THE DATA:
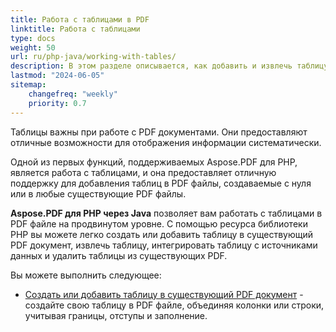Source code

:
 ```yaml
---
title: Работа с таблицами в PDF 
linktitle: Работа с таблицами
type: docs
weight: 50
url: ru/php-java/working-with-tables/
description: В этом разделе описывается, как добавить и извлечь таблицу, как манипулировать и интегрировать таблицу с использованием PHP.
lastmod: "2024-06-05"
sitemap:
    changefreq: "weekly"
    priority: 0.7
---
```


Таблицы важны при работе с PDF документами. Они предоставляют отличные возможности для отображения информации систематически.

Одной из первых функций, поддерживаемых Aspose.PDF для PHP, является работа с таблицами, и она предоставляет отличную поддержку для добавления таблиц в PDF файлы, создаваемые с нуля или в любые существующие PDF файлы.

**Aspose.PDF для PHP через Java** позволяет вам работать с таблицами в PDF файле на продвинутом уровне. С помощью ресурса библиотеки PHP вы можете легко создать или добавить таблицу в существующий PDF документ, извлечь таблицу, интегрировать таблицу с источниками данных и удалить таблицы из существующих PDF.

Вы можете выполнить следующее:

- [Создать или добавить таблицу в существующий PDF документ](/pdf/php-java/add-table-in-existing-pdf-document/) - создайте свою таблицу в PDF файле, объединяя колонки или строки, учитывая границы, отступы и заполнение.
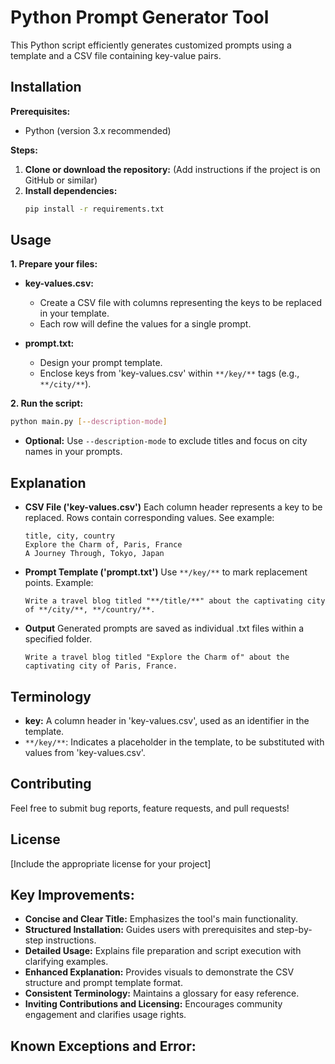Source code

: # **Python Prompt Generator Tool**

This Python script efficiently generates customized prompts using a template and a CSV file containing key-value pairs.

## **Installation**

**Prerequisites:**

* Python (version 3.x recommended)

**Steps:**

1. **Clone or download the repository:** (Add instructions if the project is on GitHub or similar)
2. **Install dependencies:**
   ```bash
   pip install -r requirements.txt
   ```

## **Usage**

**1. Prepare your files:**

   * **key-values.csv:**
     * Create a CSV file with columns representing the keys to be replaced in your template.
     * Each row will define the values for a single prompt.

   * **prompt.txt:**
     * Design your prompt template.
     * Enclose keys from 'key-values.csv' within `**/key/**` tags (e.g., `**/city/**`).

**2. Run the script:**

   ```bash
   python main.py [--description-mode] 
   ```

   * **Optional:** Use `--description-mode` to exclude titles and focus on city names in your prompts.

## **Explanation**

* **CSV File ('key-values.csv')**
   Each column header represents a key to be replaced. Rows contain corresponding values. See example:

   ```csv
   title, city, country
   Explore the Charm of, Paris, France
   A Journey Through, Tokyo, Japan
   ```

* **Prompt Template ('prompt.txt')**
   Use `**/key/**` to mark replacement points. Example:

   ```
   Write a travel blog titled "**/title/**" about the captivating city of **/city/**, **/country/**.
   ```
   
* **Output**
   Generated prompts are saved as individual .txt files within a specified folder.
   ```
   Write a travel blog titled "Explore the Charm of" about the captivating city of Paris, France.
   ```

## **Terminology**

* **key:** A column header in 'key-values.csv', used as an identifier in the template.
* `**/key/**`:  Indicates a placeholder in the template, to be substituted with values from 'key-values.csv'.

## **Contributing**

Feel free to submit bug reports, feature requests, and pull requests! 

## **License**

[Include the appropriate license for your project]

## **Key Improvements:**

* **Concise and Clear Title:** Emphasizes the tool's main functionality.
* **Structured Installation:** Guides users with prerequisites and step-by-step instructions.
* **Detailed Usage:** Explains file preparation and script execution with clarifying examples.
* **Enhanced Explanation:** Provides visuals to demonstrate the CSV structure and prompt template format.
* **Consistent Terminology:** Maintains a glossary for easy reference.
* **Inviting Contributions and Licensing:** Encourages community engagement and clarifies usage rights.


## **Known Exceptions and Error:**
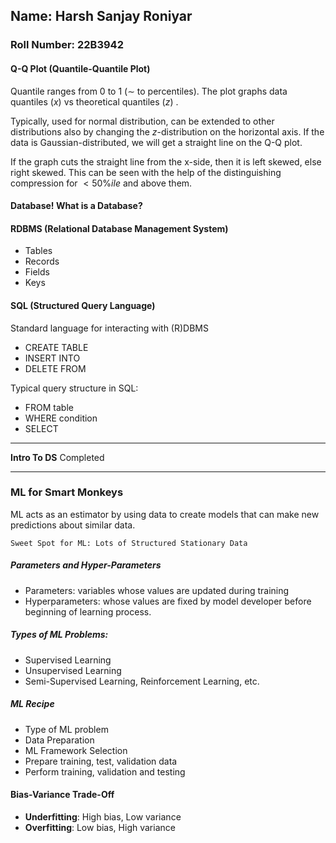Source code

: ## Name: Harsh Sanjay Roniyar
### Roll Number: 22B3942

#### Q-Q Plot (Quantile-Quantile Plot)
Quantile ranges from 0 to 1 ($\sim$ to percentiles). 
The plot graphs data quantiles ($x$) vs theoretical quantiles ($z$) .

Typically, used for normal distribution, can be extended to other distributions also by changing the $z$-distribution on the horizontal axis.
If the data is Gaussian-distributed, we will get a straight line on the Q-Q plot.

If the graph cuts the straight line from the x-side, then it is left skewed, else right skewed. This can be seen with the help of the distinguishing compression for $\lt 50\%ile$ and above them. 

#### Database! What is a Database?

#### RDBMS (Relational Database Management System)
- Tables
- Records
- Fields
- Keys
#### SQL (Structured Query Language)
Standard language for interacting with (R)DBMS

- CREATE TABLE
- INSERT INTO
- DELETE FROM

Typical query structure in SQL:
- FROM table
- WHERE condition
- SELECT

----------------------------------------------
**Intro To DS** Completed

--------------------------------------------
### ML for Smart Monkeys

ML acts as an estimator by using data to create models that can make new predictions about similar data.

```
Sweet Spot for ML: Lots of Structured Stationary Data 
```
##### Parameters and Hyper-Parameters
- Parameters: variables whose values are updated during training
- Hyperparameters: whose values are fixed by model developer before beginning of learning process.
##### Types of ML Problems:
- Supervised Learning
- Unsupervised Learning
- Semi-Supervised Learning, Reinforcement Learning, etc.

##### ML Recipe
- Type of ML problem
- Data Preparation
- ML Framework Selection 
- Prepare training, test, validation data
- Perform training, validation and testing

#### Bias-Variance Trade-Off
- **Underfitting**: High bias, Low variance
- **Overfitting**: Low bias, High variance
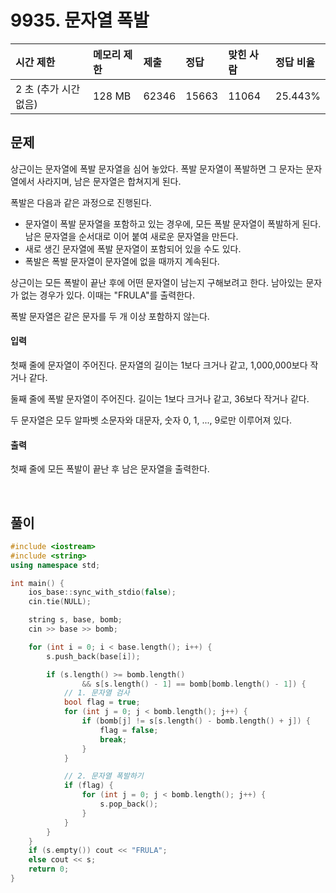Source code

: # 9935. 문자열 폭발

| 시간 제한             | 메모리 제한 | 제출  | 정답  | 맞힌 사람 | 정답 비율 |
| :-------------------- | :---------- | :---- | :---- | :-------- | :-------- |
| 2 초 (추가 시간 없음) | 128 MB      | 62346 | 15663 | 11064     | 25.443%   |

## 문제

상근이는 문자열에 폭발 문자열을 심어 놓았다. 폭발 문자열이 폭발하면 그 문자는 문자열에서 사라지며, 남은 문자열은 합쳐지게 된다.

폭발은 다음과 같은 과정으로 진행된다.

- 문자열이 폭발 문자열을 포함하고 있는 경우에, 모든 폭발 문자열이 폭발하게 된다. 남은 문자열을 순서대로 이어 붙여 새로운 문자열을 만든다.
- 새로 생긴 문자열에 폭발 문자열이 포함되어 있을 수도 있다.
- 폭발은 폭발 문자열이 문자열에 없을 때까지 계속된다.

상근이는 모든 폭발이 끝난 후에 어떤 문자열이 남는지 구해보려고 한다. 남아있는 문자가 없는 경우가 있다. 이때는 "FRULA"를 출력한다.

폭발 문자열은 같은 문자를 두 개 이상 포함하지 않는다.

#### 입력

첫째 줄에 문자열이 주어진다. 문자열의 길이는 1보다 크거나 같고, 1,000,000보다 작거나 같다.

둘째 줄에 폭발 문자열이 주어진다. 길이는 1보다 크거나 같고, 36보다 작거나 같다.

두 문자열은 모두 알파벳 소문자와 대문자, 숫자 0, 1, ..., 9로만 이루어져 있다.

#### 출력

첫째 줄에 모든 폭발이 끝난 후 남은 문자열을 출력한다.

<br/>

## 풀이

```c++
#include <iostream>
#include <string>
using namespace std;

int main() {
    ios_base::sync_with_stdio(false);
    cin.tie(NULL);

    string s, base, bomb;
    cin >> base >> bomb;

    for (int i = 0; i < base.length(); i++) {
        s.push_back(base[i]);

        if (s.length() >= bomb.length()
                && s[s.length() - 1] == bomb[bomb.length() - 1]) {
            // 1. 문자열 검사
            bool flag = true;
            for (int j = 0; j < bomb.length(); j++) {
                if (bomb[j] != s[s.length() - bomb.length() + j]) {
                    flag = false;
                    break;
                }
            }

            // 2. 문자열 폭발하기
            if (flag) {
                for (int j = 0; j < bomb.length(); j++) {
                    s.pop_back();
                }
            }
        }
    }
    if (s.empty()) cout << "FRULA";
    else cout << s;
    return 0;
}
```
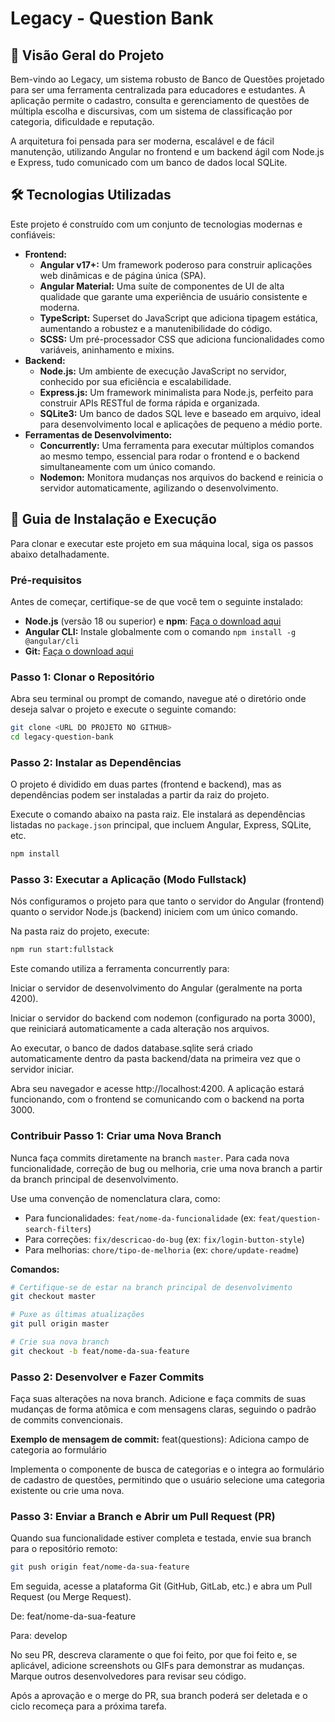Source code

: # Legacy - Question Bank

## 📜 Visão Geral do Projeto

Bem-vindo ao Legacy, um sistema robusto de Banco de Questões projetado para ser uma ferramenta centralizada para educadores e estudantes. A aplicação permite o cadastro, consulta e gerenciamento de questões de múltipla escolha e discursivas, com um sistema de classificação por categoria, dificuldade e reputação.

A arquitetura foi pensada para ser moderna, escalável e de fácil manutenção, utilizando Angular no frontend e um backend ágil com Node.js e Express, tudo comunicado com um banco de dados local SQLite.

## 🛠️ Tecnologias Utilizadas

Este projeto é construído com um conjunto de tecnologias modernas e confiáveis:

* **Frontend:**
    * **Angular v17+:** Um framework poderoso para construir aplicações web dinâmicas e de página única (SPA).
    * **Angular Material:** Uma suíte de componentes de UI de alta qualidade que garante uma experiência de usuário consistente e moderna.
    * **TypeScript:** Superset do JavaScript que adiciona tipagem estática, aumentando a robustez e a manutenibilidade do código.
    * **SCSS:** Um pré-processador CSS que adiciona funcionalidades como variáveis, aninhamento e mixins.
* **Backend:**
    * **Node.js:** Um ambiente de execução JavaScript no servidor, conhecido por sua eficiência e escalabilidade.
    * **Express.js:** Um framework minimalista para Node.js, perfeito para construir APIs RESTful de forma rápida e organizada.
    * **SQLite3:** Um banco de dados SQL leve e baseado em arquivo, ideal para desenvolvimento local e aplicações de pequeno a médio porte.
* **Ferramentas de Desenvolvimento:**
    * **Concurrently:** Uma ferramenta para executar múltiplos comandos ao mesmo tempo, essencial para rodar o frontend e o backend simultaneamente com um único comando.
    * **Nodemon:** Monitora mudanças nos arquivos do backend e reinicia o servidor automaticamente, agilizando o desenvolvimento.

## 🚀 Guia de Instalação e Execução

Para clonar e executar este projeto em sua máquina local, siga os passos abaixo detalhadamente.

### Pré-requisitos

Antes de começar, certifique-se de que você tem o seguinte instalado:

* **Node.js** (versão 18 ou superior) e **npm**: [Faça o download aqui](https://nodejs.org/)
* **Angular CLI:** Instale globalmente com o comando `npm install -g @angular/cli`
* **Git:** [Faça o download aqui](https://git-scm.com/)

### Passo 1: Clonar o Repositório

Abra seu terminal ou prompt de comando, navegue até o diretório onde deseja salvar o projeto e execute o seguinte comando:

```bash
git clone <URL DO PROJETO NO GITHUB>
cd legacy-question-bank
```

### Passo 2: Instalar as Dependências

O projeto é dividido em duas partes (frontend e backend), mas as dependências podem ser instaladas a partir da raiz do projeto.

Execute o comando abaixo na pasta raiz. Ele instalará as dependências listadas no `package.json` principal, que incluem Angular, Express, SQLite, etc.

```bash
npm install
```

### Passo 3: Executar a Aplicação (Modo Fullstack)

Nós configuramos o projeto para que tanto o servidor do Angular (frontend) quanto o servidor Node.js (backend) iniciem com um único comando.

Na pasta raiz do projeto, execute:

```bash
npm run start:fullstack
```
Este comando utiliza a ferramenta concurrently para:

Iniciar o servidor de desenvolvimento do Angular (geralmente na porta 4200).

Iniciar o servidor do backend com nodemon (configurado na porta 3000), que reiniciará automaticamente a cada alteração nos arquivos.

Ao executar, o banco de dados database.sqlite será criado automaticamente dentro da pasta backend/data na primeira vez que o servidor iniciar.

Abra seu navegador e acesse http://localhost:4200. A aplicação estará funcionando, com o frontend se comunicando com o backend na porta 3000.

### Contribuir Passo 1: Criar uma Nova Branch

Nunca faça commits diretamente na branch `master`. Para cada nova funcionalidade, correção de bug ou melhoria, crie uma nova branch a partir da branch principal de desenvolvimento.

Use uma convenção de nomenclatura clara, como:

* Para funcionalidades: `feat/nome-da-funcionalidade` (ex: `feat/question-search-filters`)
* Para correções: `fix/descricao-do-bug` (ex: `fix/login-button-style`)
* Para melhorias: `chore/tipo-de-melhoria` (ex: `chore/update-readme`)

**Comandos:**

```bash
# Certifique-se de estar na branch principal de desenvolvimento
git checkout master

# Puxe as últimas atualizações
git pull origin master

# Crie sua nova branch
git checkout -b feat/nome-da-sua-feature
```

### Passo 2: Desenvolver e Fazer Commits

Faça suas alterações na nova branch. Adicione e faça commits de suas mudanças de forma atômica e com mensagens claras, seguindo o padrão de commits convencionais.

**Exemplo de mensagem de commit:**
feat(questions): Adiciona campo de categoria ao formulário

Implementa o componente de busca de categorias e o integra ao formulário de cadastro de questões, permitindo que o usuário selecione uma categoria existente ou crie uma nova.

### Passo 3: Enviar a Branch e Abrir um Pull Request (PR)

Quando sua funcionalidade estiver completa e testada, envie sua branch para o repositório remoto:

```bash
git push origin feat/nome-da-sua-feature
```

Em seguida, acesse a plataforma Git (GitHub, GitLab, etc.) e abra um Pull Request (ou Merge Request).

De: feat/nome-da-sua-feature

Para: develop

No seu PR, descreva claramente o que foi feito, por que foi feito e, se aplicável, adicione screenshots ou GIFs para demonstrar as mudanças. Marque outros desenvolvedores para revisar seu código.

Após a aprovação e o merge do PR, sua branch poderá ser deletada e o ciclo recomeça para a próxima tarefa.
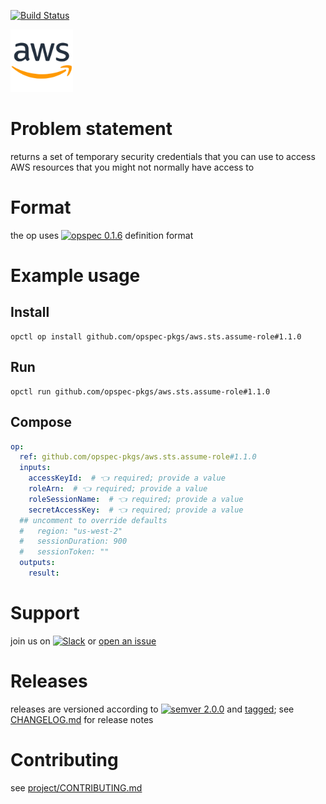 [![Build Status](https://travis-ci.org/opspec-pkgs/aws.sts.assume-role.svg?branch=master)](https://travis-ci.org/opspec-pkgs/aws.sts.assume-role)

<img src="icon.svg" alt="icon" height="100px">

# Problem statement

returns a set of temporary security credentials that you can use to access AWS resources that you might not normally have access to

# Format

the op uses [![opspec 0.1.6](https://img.shields.io/badge/opspec-0.1.6-brightgreen.svg?colorA=6b6b6b&colorB=fc16be)](https://opspec.io/0.1.6) definition format

# Example usage

## Install

```shell
opctl op install github.com/opspec-pkgs/aws.sts.assume-role#1.1.0
```

## Run

```
opctl run github.com/opspec-pkgs/aws.sts.assume-role#1.1.0
```

## Compose

```yaml
op:
  ref: github.com/opspec-pkgs/aws.sts.assume-role#1.1.0
  inputs:
    accessKeyId:  # 👈 required; provide a value
    roleArn:  # 👈 required; provide a value
    roleSessionName:  # 👈 required; provide a value
    secretAccessKey:  # 👈 required; provide a value
  ## uncomment to override defaults
  #   region: "us-west-2"
  #   sessionDuration: 900
  #   sessionToken: ""
  outputs:
    result:
```

# Support

join us on
[![Slack](https://opctl-slackin.herokuapp.com/badge.svg)](https://opctl-slackin.herokuapp.com/)
or
[open an issue](https://github.com/opspec-pkgs/aws.sts.assume-role/issues)

# Releases

releases are versioned according to
[![semver 2.0.0](https://img.shields.io/badge/semver-2.0.0-brightgreen.svg)](http://semver.org/spec/v2.0.0.html)
and [tagged](https://git-scm.com/book/en/v2/Git-Basics-Tagging); see
[CHANGELOG.md](CHANGELOG.md) for release notes

# Contributing

see
[project/CONTRIBUTING.md](https://github.com/opspec-pkgs/project/blob/master/CONTRIBUTING.md)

ACTIVITY:
Indicate the number of lines in the data above that contain the string "captivating", without any additional text.

ANSWER FOR THIS EXERCISE:
2